C'mon mate you need some upgrading. You can't imagine to have a great XPerience with the games on an 810, if at all they do run. This chipset doesn't have an AGP slot. So no chance of improving the Graphics performance. So upgrade as soon as possible if want to play new games.Moreover the DDR is much better than the older SD versions.


----------



## grinning_devil (Dec 26, 2004)

lol...here i see rohit again advising sumone to upgrade his PC......!!!

c'mon budddy.....let ppl remain contended with their babies!!!


----------



## speedyguy (Dec 27, 2004)

ok friend.....u r on same track i was abt 1 and half yr ago....i had an i810 board. these series have 4mb in-built agp which was quite comfy with decent performance till games of say 2001-2002. twas wwe raw which didnt run on my pc which made me change my board 2 intel 845GL with 64mb internal graphics. 

dude it wont cost u much....just exchange ur board with an intel D865 board. it has 64mb internal agp memory and an 4x agp slot.

buying a pci card wud be waste of ur money as they wont give u a performance of an agp specially with an old p3. if ur concern is money go for celeron or amd athlon which wud be cheaper or go for p4 2ghz+.

p4 1.9 wud cost u somewhere abt rs.6500
p4 2.0 or + wud be abt rs.8000+
amd 2200 wud be less than rs.4000

gud luk dude.


----------



## murut87 (May 18, 2009)

Intel 82810e Doesn`t have a Hardware T&L support but some games can play but slow.    This is the game where i tested it:   FREEDOM FIGHTERS - Can play but all detail is very low    Unreal Tournament 2004 - Playable but slow using 320x240 resolution    That was the game that supports T&L systems.    My computer specifications:   Intel Celeron Copper 1.1 GHz  256 MB SDRAM  2x 128MB RAM  Windows XP SP2 Professional Edition  Intel 82810E with 32MB VRAM.(4MB VRAM on WIN 9x)    Thats is my specifications on my computer...  If you wanna upgrade your graphics card but don`t have and AGP slots,i recommend you to use this PCI driver (Jaton GeForceFX PCI Graphics Card). It sell you at cost $99.00 dollars.If you don`t want this PCI,just change your motherboard.


----------



## sujoyp (May 18, 2009)

awaken from the deads


----------



## ambar.hitman (May 21, 2009)

murut87 said:


> Intel 82810e Doesn`t have a Hardware T&L support but some games can play but slow.

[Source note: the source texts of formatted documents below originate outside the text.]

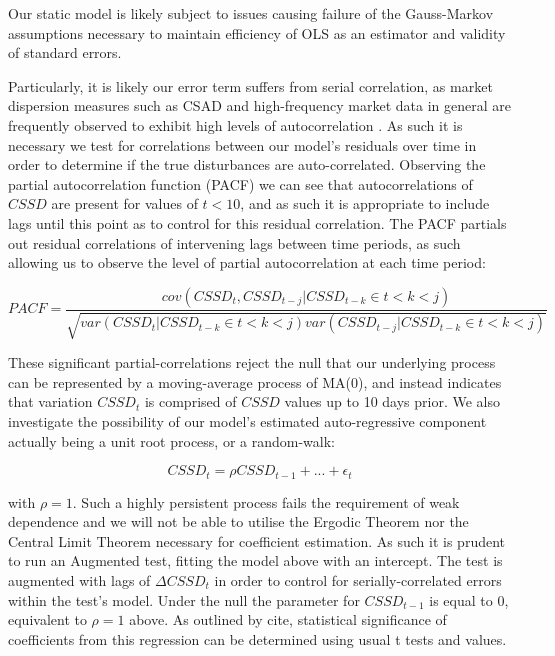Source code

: \documentclass[12pt]{article}
\numberwithin{table}{section}   %
\begin{document}
Our static model is likely subject to issues causing failure of the Gauss-Markov assumptions necessary to maintain efficiency of OLS as an estimator and validity of standard errors. 

Particularly, it is likely our error term suffers from serial correlation, as market dispersion measures such as CSAD and high-frequency market data in general are frequently observed to exhibit high levels of autocorrelation \citep{cck}. As such it is necessary we test for correlations between our model’s residuals over time in order to determine if the true disturbances are auto-correlated. Observing the partial autocorrelation function (PACF) we can see that autocorrelations of $CSSD$ are present for values of $t<10$, and as such it is appropriate to include lags until this point as to control for this residual correlation. The PACF partials out residual correlations of intervening lags between time periods, as such allowing us to observe the level of partial autocorrelation at each time period:

$$
PACF=\frac{cov(CSSD_t,CSSD_{t-j}|CSSD_{t-k}\in{t<k<j})}{\sqrt{var(CSSD_t|CSSD_{t-k}\in{t<k<j})var(CSSD_{t-j}|CSSD_{t-k}\in{t<k<j})}}
$$

These significant partial-correlations reject the null that our underlying process can be represented by a moving-average process of MA(0), and instead indicates that variation $CSSD_t$ is comprised of $CSSD$ values up to 10 days prior. We also investigate the possibility of our model’s estimated auto-regressive component actually being a unit root process, or a random-walk:

$$
CSSD_t=\rho{CSSD_{t-1}}+...+\epsilon_t
$$

with $\rho=1$. Such a highly persistent process fails the requirement of weak dependence and we will not be able to utilise the Ergodic Theorem nor the Central Limit Theorem necessary for coefficient estimation. As such it is prudent to run an Augmented \citet{dfuller} test, fitting the model above with an intercept. The test is augmented with lags of $\Delta{CSSD_t}$ in order to control for serially-correlated errors within the test’s model. Under the null the parameter for $CSSD_{t-1}$ is equal to 0, equivalent to $\rho=1$ above. As outlined by cite, statistical significance of coefficients from this regression can be determined using usual t tests and values.
\end{document}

This is the game where i tested it: FREEDOM FIGHTERS - Can play but all detail is very low Unreal Tournament 2004 - Playable but slow using 320x240 resolution That was the game that supports T&L systems. My computer specifications: Intel Celeron Copper 1.1 GHz 256 MB SDRAM 2x 128MB RAM Windows XP SP2 Professional Edition Intel 82810E with 32MB VRAM.(4MB VRAM on WIN 9x) Thats is my specifications on my computer... If you wanna upgrade your graphics card but don`t have and AGP slots,i recommend you to use this PCI driver (Jaton GeForceFX PCI Graphics Card). It sell you at cost $99.00 dollars.If you don`t want this PCI,just change your motherboard.


 
Great job buddy, u BUMPed a 5 year old thread. The guy might have thrown away his Intel 810 by now.


----------



## thedragonrocks (May 22, 2009)

The guy must now be a married project manager with two kids settled in US and would have long forgotten PC and gaming. good job giving his memories back


----------